The law signed by Gov. Bill Haslam in March requires voters to hold a local referendum before food retailers can begin stocking wine on their shelves. To get on the ballot, supporters must collect signatures from at least 10 percent of the voters in each community if they want wine sold in their local grocery store.
In Metro Nashville, that would require more than 15,000 signatures on a petition.
Red White and Food and its allies have until Aug. 21 to put together their petitions to appear on the November ballot. If voters then approve, grocery stores can begin selling wine on July 1, 2016.
“We really have a very significant challenge before us,” said House Speaker Beth Harwell, who pushed the wine bill through the legislature.

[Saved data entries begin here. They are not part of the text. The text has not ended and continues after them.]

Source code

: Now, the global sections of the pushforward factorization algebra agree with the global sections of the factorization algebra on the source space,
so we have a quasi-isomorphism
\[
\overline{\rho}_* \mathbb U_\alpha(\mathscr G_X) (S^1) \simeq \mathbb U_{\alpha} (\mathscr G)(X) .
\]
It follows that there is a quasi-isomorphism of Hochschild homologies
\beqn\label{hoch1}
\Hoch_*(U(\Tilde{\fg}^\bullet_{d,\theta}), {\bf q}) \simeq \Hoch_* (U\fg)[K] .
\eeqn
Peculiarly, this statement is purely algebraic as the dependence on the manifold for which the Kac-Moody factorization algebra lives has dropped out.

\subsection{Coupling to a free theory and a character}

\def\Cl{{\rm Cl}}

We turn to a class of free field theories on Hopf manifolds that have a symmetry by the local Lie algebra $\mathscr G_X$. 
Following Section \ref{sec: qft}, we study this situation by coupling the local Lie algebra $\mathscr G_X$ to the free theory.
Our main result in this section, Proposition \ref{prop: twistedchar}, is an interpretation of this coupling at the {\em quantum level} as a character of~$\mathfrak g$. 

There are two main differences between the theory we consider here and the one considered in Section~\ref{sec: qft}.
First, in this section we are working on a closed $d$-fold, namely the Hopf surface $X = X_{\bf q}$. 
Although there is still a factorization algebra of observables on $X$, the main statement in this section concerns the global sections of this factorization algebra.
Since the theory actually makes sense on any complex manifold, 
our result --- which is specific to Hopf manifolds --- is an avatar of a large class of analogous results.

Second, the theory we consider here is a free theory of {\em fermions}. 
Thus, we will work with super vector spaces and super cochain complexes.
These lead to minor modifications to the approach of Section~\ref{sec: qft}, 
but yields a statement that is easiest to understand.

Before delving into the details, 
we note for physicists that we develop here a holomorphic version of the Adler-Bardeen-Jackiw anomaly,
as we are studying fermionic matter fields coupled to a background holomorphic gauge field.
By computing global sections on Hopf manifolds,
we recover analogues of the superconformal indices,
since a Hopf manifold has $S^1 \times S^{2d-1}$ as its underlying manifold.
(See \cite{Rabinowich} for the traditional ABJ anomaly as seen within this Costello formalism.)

Red White and Food hopes to reach its goal asking shoppers to sign at their local supermarket. Kroger, H.G. Hill, Cash Saver, Food Lion and Publix plan to take part in the drive.
There are multiple accounts of local petition drives in Tennessee media today. A couple of other samples:
In Shelby County, supporters must petition for separate referendums in each of the seven cities and the unincorporated part of the county too. So it’s not just about getting enough signatures in Memphis.

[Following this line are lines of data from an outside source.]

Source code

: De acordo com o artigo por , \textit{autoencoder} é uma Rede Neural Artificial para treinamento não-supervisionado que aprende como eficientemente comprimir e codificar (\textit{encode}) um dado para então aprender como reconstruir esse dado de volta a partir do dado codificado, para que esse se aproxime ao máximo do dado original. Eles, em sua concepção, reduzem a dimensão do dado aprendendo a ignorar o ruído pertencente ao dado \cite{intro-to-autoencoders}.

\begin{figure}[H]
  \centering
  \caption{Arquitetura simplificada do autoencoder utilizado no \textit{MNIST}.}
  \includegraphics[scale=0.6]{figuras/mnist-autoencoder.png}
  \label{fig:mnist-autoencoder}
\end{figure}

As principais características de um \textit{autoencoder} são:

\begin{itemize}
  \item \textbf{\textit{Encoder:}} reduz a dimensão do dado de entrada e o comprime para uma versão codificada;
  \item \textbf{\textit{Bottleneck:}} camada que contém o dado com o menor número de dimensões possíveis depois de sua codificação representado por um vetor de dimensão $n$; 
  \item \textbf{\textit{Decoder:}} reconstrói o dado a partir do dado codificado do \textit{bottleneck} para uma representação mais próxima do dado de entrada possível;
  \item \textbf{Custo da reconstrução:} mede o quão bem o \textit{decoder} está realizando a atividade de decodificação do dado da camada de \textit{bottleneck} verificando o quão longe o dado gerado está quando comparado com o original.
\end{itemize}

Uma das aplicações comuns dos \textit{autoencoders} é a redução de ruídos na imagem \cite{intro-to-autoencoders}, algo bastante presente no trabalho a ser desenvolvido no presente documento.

“You’ve got to get enough signatures in Collierville, Germantown, Bartlett, Arlington, etc. So it’s a little more complicated than it might be in other parts of the state,” Joe Bell from Kroger said. Also, petitions must be signed by the registered voter in that particular town.
For example, if you live in Memphis you cannot sign a petition in Bartlett. It will not count. In order to make it on the ballot, the number of signatures in each city has to equal at least ten percent of the votes casts in the last election for governor.
From the Tri-Cities:
Food City President and Chief Executive Officer Steve Smith said the petition drives will happen at more than 50 Food City locations in East Tennessee, but he also recognized competitors who want to sell wine at the retail level.
“I think it’s very important we recognize the Krogers, the WalMarts, the Food Lions, the Publix, the BiLos, the independents across the state of Tennessee. … While we compete in our day jobs for customers, in our secondary job we work well together to be able to say, ‘Let’s make this (wine sales) possible for our consumers.’… We’re all working through the summer to get these petitions filled out,” Smith said during the petition kickoff event held at the Eastman Road Food City location (in Kingsport).
Zach Abbott, assistant store manager for the Morrell Road Food City, greeted a steady flow of customers who signed the petition on Monday.
Abbott said his store has seen a healthy response of customers supporting the drive for wine in grocery stores.
“We started signing people up over Memorial Day weekend and had a really good turnout,” said Abbott.
“We’ve got close to 600 signatures so far.”